Your assignment: Each line from the one with "if(dis(a,circle)<=r || dis(b,circle)" through the last line of the records must be output exactly, both ends included.

Data to use:
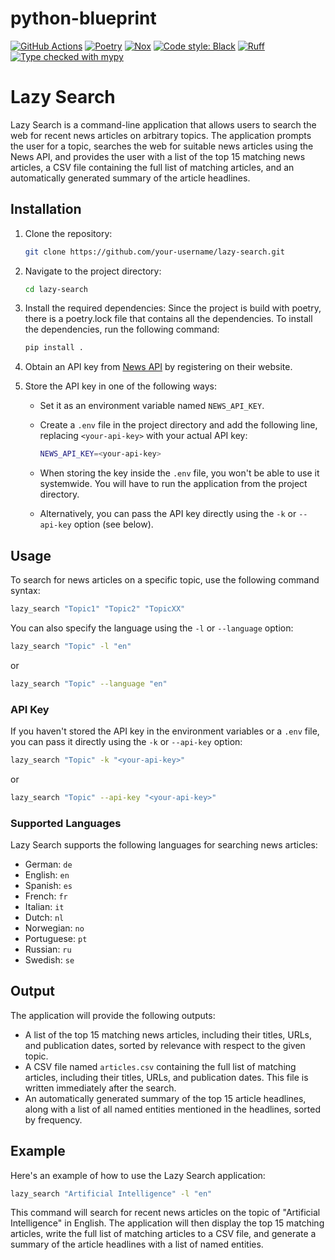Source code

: # python-blueprint

[![GitHub Actions][github-actions-badge]](https://github.com/johnthagen/python-blueprint/actions)
[![Poetry][poetry-badge]](https://python-poetry.org/)
[![Nox][nox-badge]](https://github.com/wntrblm/nox)
[![Code style: Black][black-badge]](https://github.com/psf/black)
[![Ruff][ruff-badge]](https://github.com/astral-sh/ruff)
[![Type checked with mypy][mypy-badge]](https://mypy-lang.org/)

[github-actions-badge]: https://github.com/johnthagen/python-blueprint/workflows/python/badge.svg
[poetry-badge]: https://img.shields.io/endpoint?url=https://python-poetry.org/badge/v0.json
[nox-badge]: https://img.shields.io/badge/%F0%9F%A6%8A-Nox-D85E00.svg
[black-badge]: https://img.shields.io/badge/code%20style-black-000000.svg
[ruff-badge]: https://img.shields.io/endpoint?url=https://raw.githubusercontent.com/astral-sh/ruff/main/assets/badge/v2.json
[mypy-badge]: https://www.mypy-lang.org/static/mypy_badge.svg



# Lazy Search

Lazy Search is a command-line application that allows users to search the web for recent news articles on arbitrary topics. The application prompts the user for a topic, searches the web for suitable news articles using the News API, and provides the user with a list of the top 15 matching news articles, a CSV file containing the full list of matching articles, and an automatically generated summary of the article headlines.

## Installation

1. Clone the repository:

   ```bash
   git clone https://github.com/your-username/lazy-search.git
   ```

2. Navigate to the project directory:

   ```bash
   cd lazy-search
   ```

3. Install the required dependencies:
Since the project is build with poetry, there is a poetry.lock file that contains all the dependencies. To install the dependencies, run the following command:
   ```bash
   pip install .
   ```

4. Obtain an API key from [News API](https://newsapi.org/) by registering on their website.

5. Store the API key in one of the following ways:

   - Set it as an environment variable named `NEWS_API_KEY`.
   - Create a `.env` file in the project directory and add the following line, replacing `<your-api-key>` with your actual API key:

     ```bash
     NEWS_API_KEY=<your-api-key>
     ```
   - When storing the key inside the `.env` file, you won't be able to use it systemwide. You will have to run the application from the project directory.
   - Alternatively, you can pass the API key directly using the `-k` or `--api-key` option (see below).

## Usage

To search for news articles on a specific topic, use the following command syntax:

```bash
lazy_search "Topic1" "Topic2" "TopicXX"
```

You can also specify the language using the `-l` or `--language` option:

```bash
lazy_search "Topic" -l "en"
```

or

```bash
lazy_search "Topic" --language "en"
```

### API Key

If you haven't stored the API key in the environment variables or a `.env` file, you can pass it directly using the `-k` or `--api-key` option:

```bash
lazy_search "Topic" -k "<your-api-key>"
```

or

```bash
lazy_search "Topic" --api-key "<your-api-key>"
```

### Supported Languages

Lazy Search supports the following languages for searching news articles:

- German: `de`
- English: `en`
- Spanish: `es`
- French: `fr`
- Italian: `it`
- Dutch: `nl`
- Norwegian: `no`
- Portuguese: `pt`
- Russian: `ru`
- Swedish: `se`

## Output

The application will provide the following outputs:

- A list of the top 15 matching news articles, including their titles, URLs, and publication dates, sorted by relevance with respect to the given topic.
- A CSV file named `articles.csv` containing the full list of matching articles, including their titles, URLs, and publication dates. This file is written immediately after the search.
- An automatically generated summary of the top 15 article headlines, along with a list of all named entities mentioned in the headlines, sorted by frequency.

## Example

Here's an example of how to use the Lazy Search application:

```bash
lazy_search "Artificial Intelligence" -l "en"
```

This command will search for recent news articles on the topic of "Artificial Intelligence" in English. The application will then display the top 15 matching articles, write the full list of matching articles to a CSV file, and generate a summary of the article headlines with a list of named entities.


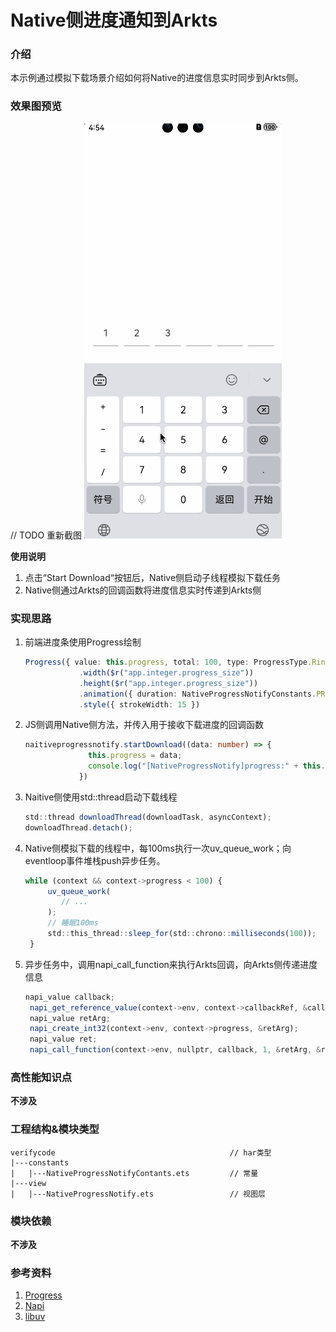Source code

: # Native侧进度通知到Arkts

### 介绍

本示例通过模拟下载场景介绍如何将Native的进度信息实时同步到Arkts侧。

### 效果图预览

// TODO 重新截图
![](../../product/entry/src/main/resources/base/media/VerifyCode.gif)

**使用说明**

1. 点击“Start Download“按钮后，Native侧启动子线程模拟下载任务
2. Native侧通过Arkts的回调函数将进度信息实时传递到Arkts侧

### 实现思路

1. 前端进度条使用Progress绘制
    ```typescript
    Progress({ value: this.progress, total: 100, type: ProgressType.Ring })
                .width($r("app.integer.progress_size"))
                .height($r("app.integer.progress_size"))
                .animation({ duration: NativeProgressNotifyConstants.PROGRESS_ANIMATION_DURATION, curve: Curve.Ease })
                .style({ strokeWidth: 15 })
    ```
1. JS侧调用Native侧方法，并传入用于接收下载进度的回调函数
   ```typescript
   naitiveprogressnotify.startDownload((data: number) => {
                 this.progress = data;
                 console.log("[NativeProgressNotify]progress:" + this.progress);
               })
   ```
1. Naitive侧使用std::thread启动下载线程
   ```typescript
   std::thread downloadThread(downloadTask, asyncContext);
   downloadThread.detach();
   ```
1. Native侧模拟下载的线程中，每100ms执行一次uv_queue_work；向eventloop事件堆栈push异步任务。
   ```typescript
   while (context && context->progress < 100) {
        uv_queue_work(
           // ...
        );
        // 睡眠100ms
        std::this_thread::sleep_for(std::chrono::milliseconds(100));
    }
   ```
1. 异步任务中，调用napi_call_function来执行Arkts回调，向Arkts侧传递进度信息
   ```typescript
   napi_value callback;
    napi_get_reference_value(context->env, context->callbackRef, &callback);
    napi_value retArg;
    napi_create_int32(context->env, context->progress, &retArg);
    napi_value ret;
    napi_call_function(context->env, nullptr, callback, 1, &retArg, &ret);
   ```

### 高性能知识点

**不涉及**

### 工程结构&模块类型

   ```
   verifycode                                       // har类型
   |---constants
   |   |---NativeProgressNotifyContants.ets         // 常量
   |---view
   |   |---NativeProgressNotify.ets                 // 视图层
   ```

### 模块依赖

**不涉及**

### 参考资料

1. [Progress](https://developer.huawei.com/consumer/cn/doc/harmonyos-references/ts-basic-components-progress-0000001820880889)
2. [Napi](https://developer.huawei.com/consumer/cn/doc/harmonyos-guides/napi-introduction-0000001821000409)
3. [libuv](https://libuv-docs-chinese.readthedocs.io/zh/latest/api.html)
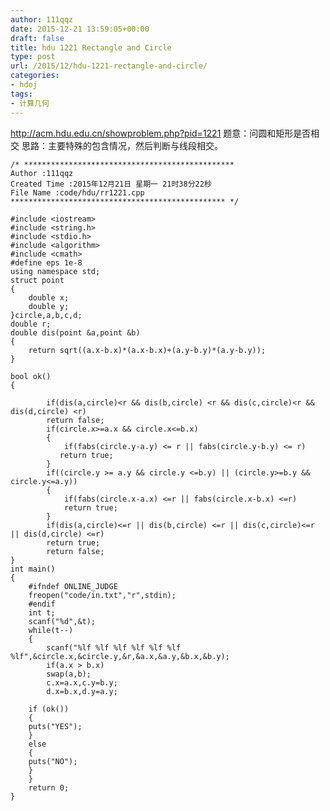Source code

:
 ```yaml
---
author: 111qqz
date: 2015-12-21 13:59:05+00:00
draft: false
title: hdu 1221 Rectangle and Circle
type: post
url: /2015/12/hdu-1221-rectangle-and-circle/
categories:
- hdoj
tags:
- 计算几何
---
```


http://acm.hdu.edu.cn/showproblem.php?pid=1221
题意：问圆和矩形是否相交
思路：主要特殊的包含情况，然后判断与线段相交。
 

    
    /* ***********************************************
    Author :111qqz
    Created Time :2015年12月21日 星期一 21时38分22秒
    File Name :code/hdu/rr1221.cpp
    ************************************************ */
    
    #include <iostream>
    #include <string.h>
    #include <stdio.h>
    #include <algorithm>
    #include <cmath>
    #define eps 1e-8
    using namespace std;
    struct point
    {
        double x;
        double y;
    }circle,a,b,c,d;
    double r;
    double dis(point &a,point &b)
    {
        return sqrt((a.x-b.x)*(a.x-b.x)+(a.y-b.y)*(a.y-b.y));
    }
    
    bool ok()
    {
    
            if(dis(a,circle)<r && dis(b,circle) <r && dis(c,circle)<r && dis(d,circle) <r)
            return false;
            if(circle.x>=a.x && circle.x<=b.x)
            {
                if(fabs(circle.y-a.y) <= r || fabs(circle.y-b.y) <= r)
               return true;
            }
            if((circle.y >= a.y && circle.y <=b.y) || (circle.y>=b.y && circle.y<=a.y))
            {
                if(fabs(circle.x-a.x) <=r || fabs(circle.x-b.x) <=r)
                return true;
            }
            if(dis(a,circle)<=r || dis(b,circle) <=r || dis(c,circle)<=r || dis(d,circle) <=r)
            return true;
            return false;
    }
    int main()
    {
        #ifndef ONLINE_JUDGE
    	freopen("code/in.txt","r",stdin);
        #endif
        int t;
        scanf("%d",&t);
        while(t--)
        {
            scanf("%lf %lf %lf %lf %lf %lf %lf",&circle.x,&circle.y,&r,&a.x,&a.y,&b.x,&b.y);
            if(a.x > b.x)
            swap(a,b);
            c.x=a.x,c.y=b.y;
            d.x=b.x,d.y=a.y;
        
        if (ok())
        {
    	puts("YES");
        }
        else
        {
    	puts("NO");
        }
        }
        return 0;
    }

Output:
            if(dis(a,circle)<=r || dis(b,circle) <=r || dis(c,circle)<=r || dis(d,circle) <=r)
            return true;
            return false;
    }
    int main()
    {
        #ifndef ONLINE_JUDGE
    	freopen("code/in.txt","r",stdin);
        #endif
        int t;
        scanf("%d",&t);
        while(t--)
        {
            scanf("%lf %lf %lf %lf %lf %lf %lf",&circle.x,&circle.y,&r,&a.x,&a.y,&b.x,&b.y);
            if(a.x > b.x)
            swap(a,b);
            c.x=a.x,c.y=b.y;
            d.x=b.x,d.y=a.y;
        
        if (ok())
        {
    	puts("YES");
        }
        else
        {
    	puts("NO");
        }
        }
        return 0;
    }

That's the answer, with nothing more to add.